梅雨明けの夕空は、数日前とはうって変わり雲も少なく、

赤みの朱色とオレンジ色のヴェールのようだった。

積乱雲の名残に隠れた太陽の光が、雲の隙間から何本か光の帯を放つ。

黄金色に染まったわた雲がところどころぽっかりと浮かび

絹雲はオレンジ色にたなびくかのようだった。

ふと、背後で幼子の声がした。

「きれい。
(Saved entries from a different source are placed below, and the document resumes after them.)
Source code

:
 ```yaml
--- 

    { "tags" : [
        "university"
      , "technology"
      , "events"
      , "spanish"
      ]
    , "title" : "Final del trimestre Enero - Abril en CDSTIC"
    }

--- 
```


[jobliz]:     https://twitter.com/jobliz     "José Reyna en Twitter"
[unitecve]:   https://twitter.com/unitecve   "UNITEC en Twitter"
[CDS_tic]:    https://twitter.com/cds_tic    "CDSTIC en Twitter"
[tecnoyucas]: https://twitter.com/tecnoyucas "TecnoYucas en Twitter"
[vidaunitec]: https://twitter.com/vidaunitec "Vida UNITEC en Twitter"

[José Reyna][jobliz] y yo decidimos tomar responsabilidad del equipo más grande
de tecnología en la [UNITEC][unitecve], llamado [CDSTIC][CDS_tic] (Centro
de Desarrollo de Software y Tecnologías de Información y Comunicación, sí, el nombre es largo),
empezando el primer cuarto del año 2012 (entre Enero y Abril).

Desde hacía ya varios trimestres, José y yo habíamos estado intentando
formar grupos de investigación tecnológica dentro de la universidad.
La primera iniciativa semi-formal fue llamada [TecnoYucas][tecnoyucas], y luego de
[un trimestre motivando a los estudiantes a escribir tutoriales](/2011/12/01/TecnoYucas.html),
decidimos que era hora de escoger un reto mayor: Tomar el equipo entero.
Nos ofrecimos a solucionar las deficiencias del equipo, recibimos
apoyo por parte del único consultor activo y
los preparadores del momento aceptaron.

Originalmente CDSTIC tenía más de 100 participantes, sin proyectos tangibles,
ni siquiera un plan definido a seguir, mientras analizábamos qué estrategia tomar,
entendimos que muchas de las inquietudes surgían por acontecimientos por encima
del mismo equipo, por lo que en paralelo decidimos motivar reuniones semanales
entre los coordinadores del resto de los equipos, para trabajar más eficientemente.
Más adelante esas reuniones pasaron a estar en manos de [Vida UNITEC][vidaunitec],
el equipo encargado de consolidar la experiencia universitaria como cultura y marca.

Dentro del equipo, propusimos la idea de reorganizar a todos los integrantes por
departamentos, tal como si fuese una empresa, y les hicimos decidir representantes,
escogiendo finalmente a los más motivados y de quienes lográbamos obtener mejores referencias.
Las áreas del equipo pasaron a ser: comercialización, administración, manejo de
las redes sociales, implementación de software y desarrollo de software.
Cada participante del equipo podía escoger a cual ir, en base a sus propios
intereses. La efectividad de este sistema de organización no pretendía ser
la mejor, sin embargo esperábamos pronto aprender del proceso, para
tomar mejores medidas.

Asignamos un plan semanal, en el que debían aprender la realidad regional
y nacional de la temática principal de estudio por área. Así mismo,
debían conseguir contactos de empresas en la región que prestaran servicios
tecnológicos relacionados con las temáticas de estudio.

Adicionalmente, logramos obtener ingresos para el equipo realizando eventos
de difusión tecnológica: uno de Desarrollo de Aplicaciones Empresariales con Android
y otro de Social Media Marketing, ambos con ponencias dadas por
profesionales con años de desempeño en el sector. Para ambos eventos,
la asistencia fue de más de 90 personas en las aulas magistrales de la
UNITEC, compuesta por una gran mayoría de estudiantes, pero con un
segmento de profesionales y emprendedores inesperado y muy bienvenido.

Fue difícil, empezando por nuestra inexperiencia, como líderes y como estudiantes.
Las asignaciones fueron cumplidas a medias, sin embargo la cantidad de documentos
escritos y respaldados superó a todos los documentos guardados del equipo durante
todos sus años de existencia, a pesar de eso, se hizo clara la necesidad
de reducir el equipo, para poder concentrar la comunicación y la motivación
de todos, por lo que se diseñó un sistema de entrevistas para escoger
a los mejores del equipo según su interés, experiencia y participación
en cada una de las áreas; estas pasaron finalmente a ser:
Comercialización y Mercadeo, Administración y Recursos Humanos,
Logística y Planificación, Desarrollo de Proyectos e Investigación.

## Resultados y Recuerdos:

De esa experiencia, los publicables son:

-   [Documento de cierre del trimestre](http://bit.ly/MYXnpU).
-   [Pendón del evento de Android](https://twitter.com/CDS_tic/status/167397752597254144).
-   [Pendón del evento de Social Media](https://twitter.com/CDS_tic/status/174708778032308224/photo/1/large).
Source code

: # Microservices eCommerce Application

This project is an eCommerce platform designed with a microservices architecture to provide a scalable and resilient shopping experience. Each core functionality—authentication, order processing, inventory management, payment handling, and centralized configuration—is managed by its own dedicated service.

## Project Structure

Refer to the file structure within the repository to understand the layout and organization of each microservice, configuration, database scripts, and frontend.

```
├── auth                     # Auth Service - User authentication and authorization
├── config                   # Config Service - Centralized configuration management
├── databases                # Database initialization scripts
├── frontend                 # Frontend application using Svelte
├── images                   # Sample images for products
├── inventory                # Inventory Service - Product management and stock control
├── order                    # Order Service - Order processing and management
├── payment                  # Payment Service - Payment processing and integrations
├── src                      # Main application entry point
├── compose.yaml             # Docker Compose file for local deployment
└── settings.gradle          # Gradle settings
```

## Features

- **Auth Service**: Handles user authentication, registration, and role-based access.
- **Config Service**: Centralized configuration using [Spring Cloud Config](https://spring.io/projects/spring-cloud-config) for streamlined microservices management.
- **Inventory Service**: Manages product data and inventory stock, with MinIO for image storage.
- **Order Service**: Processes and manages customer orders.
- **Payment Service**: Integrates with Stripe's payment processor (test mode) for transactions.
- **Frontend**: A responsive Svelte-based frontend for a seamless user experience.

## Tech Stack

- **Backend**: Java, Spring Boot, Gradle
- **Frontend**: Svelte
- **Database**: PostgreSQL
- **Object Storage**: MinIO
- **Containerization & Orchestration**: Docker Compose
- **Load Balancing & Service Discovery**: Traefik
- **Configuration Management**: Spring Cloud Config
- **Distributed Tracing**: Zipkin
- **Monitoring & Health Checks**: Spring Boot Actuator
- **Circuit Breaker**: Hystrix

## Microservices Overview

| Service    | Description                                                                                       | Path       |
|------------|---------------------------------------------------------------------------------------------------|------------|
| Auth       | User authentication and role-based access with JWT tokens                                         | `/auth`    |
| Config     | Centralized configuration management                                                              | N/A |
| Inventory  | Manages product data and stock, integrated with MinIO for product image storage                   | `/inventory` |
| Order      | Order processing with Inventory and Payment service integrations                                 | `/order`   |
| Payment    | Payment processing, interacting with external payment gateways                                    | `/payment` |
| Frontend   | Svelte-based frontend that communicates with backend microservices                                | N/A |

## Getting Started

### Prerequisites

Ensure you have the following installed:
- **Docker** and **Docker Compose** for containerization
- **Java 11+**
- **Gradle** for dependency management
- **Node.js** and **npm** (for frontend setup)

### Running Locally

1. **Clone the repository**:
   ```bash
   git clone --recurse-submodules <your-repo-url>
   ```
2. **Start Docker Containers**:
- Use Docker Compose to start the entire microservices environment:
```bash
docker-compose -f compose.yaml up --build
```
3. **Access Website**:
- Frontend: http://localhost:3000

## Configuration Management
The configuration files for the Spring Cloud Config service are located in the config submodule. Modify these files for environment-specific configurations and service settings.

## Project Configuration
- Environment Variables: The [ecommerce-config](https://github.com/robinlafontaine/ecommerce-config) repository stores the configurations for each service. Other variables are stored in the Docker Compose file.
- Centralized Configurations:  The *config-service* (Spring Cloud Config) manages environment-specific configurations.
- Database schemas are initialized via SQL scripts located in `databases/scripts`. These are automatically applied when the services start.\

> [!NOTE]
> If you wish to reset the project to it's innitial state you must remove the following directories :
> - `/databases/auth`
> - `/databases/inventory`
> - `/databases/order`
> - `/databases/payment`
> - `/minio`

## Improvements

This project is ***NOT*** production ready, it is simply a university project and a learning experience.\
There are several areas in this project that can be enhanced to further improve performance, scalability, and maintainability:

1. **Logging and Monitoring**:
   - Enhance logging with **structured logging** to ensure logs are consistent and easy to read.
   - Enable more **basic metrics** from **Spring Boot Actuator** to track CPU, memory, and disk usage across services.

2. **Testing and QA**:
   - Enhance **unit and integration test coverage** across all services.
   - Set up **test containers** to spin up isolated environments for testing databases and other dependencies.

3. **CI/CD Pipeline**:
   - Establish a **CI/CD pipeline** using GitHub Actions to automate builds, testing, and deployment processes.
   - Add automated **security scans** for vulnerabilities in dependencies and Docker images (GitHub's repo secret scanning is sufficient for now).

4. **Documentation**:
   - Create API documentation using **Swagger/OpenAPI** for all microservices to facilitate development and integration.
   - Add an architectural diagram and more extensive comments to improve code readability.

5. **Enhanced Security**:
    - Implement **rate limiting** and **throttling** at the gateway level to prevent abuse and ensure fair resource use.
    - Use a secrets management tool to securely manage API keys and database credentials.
」

振り向くと、父親に抱かれながら肩越しに夕焼け空を見た少年が

その美しさに思わず上げた感嘆の声だった。

少年の幼い顔も黄金に染まり、きらきらと瞳が輝いていた。

おそらく彼は、父の肩から見たこのふるさとの美しい夕焼けを

一生忘れることはないだろう。

空いっぱいの美しい赤。

子供たちが見る赤い空は、希望に満ちた夕焼けや朝焼けだけでいい。

戦火で朱に染まる空なんか要らない。

―どうか、美しいものを美しいと素直に感動するその心を失わないでいてほしい。

筑後平野の美しい夕焼けの、格別に美しいこの日の空を見ながら、

私はそう思わずにはいられなかった。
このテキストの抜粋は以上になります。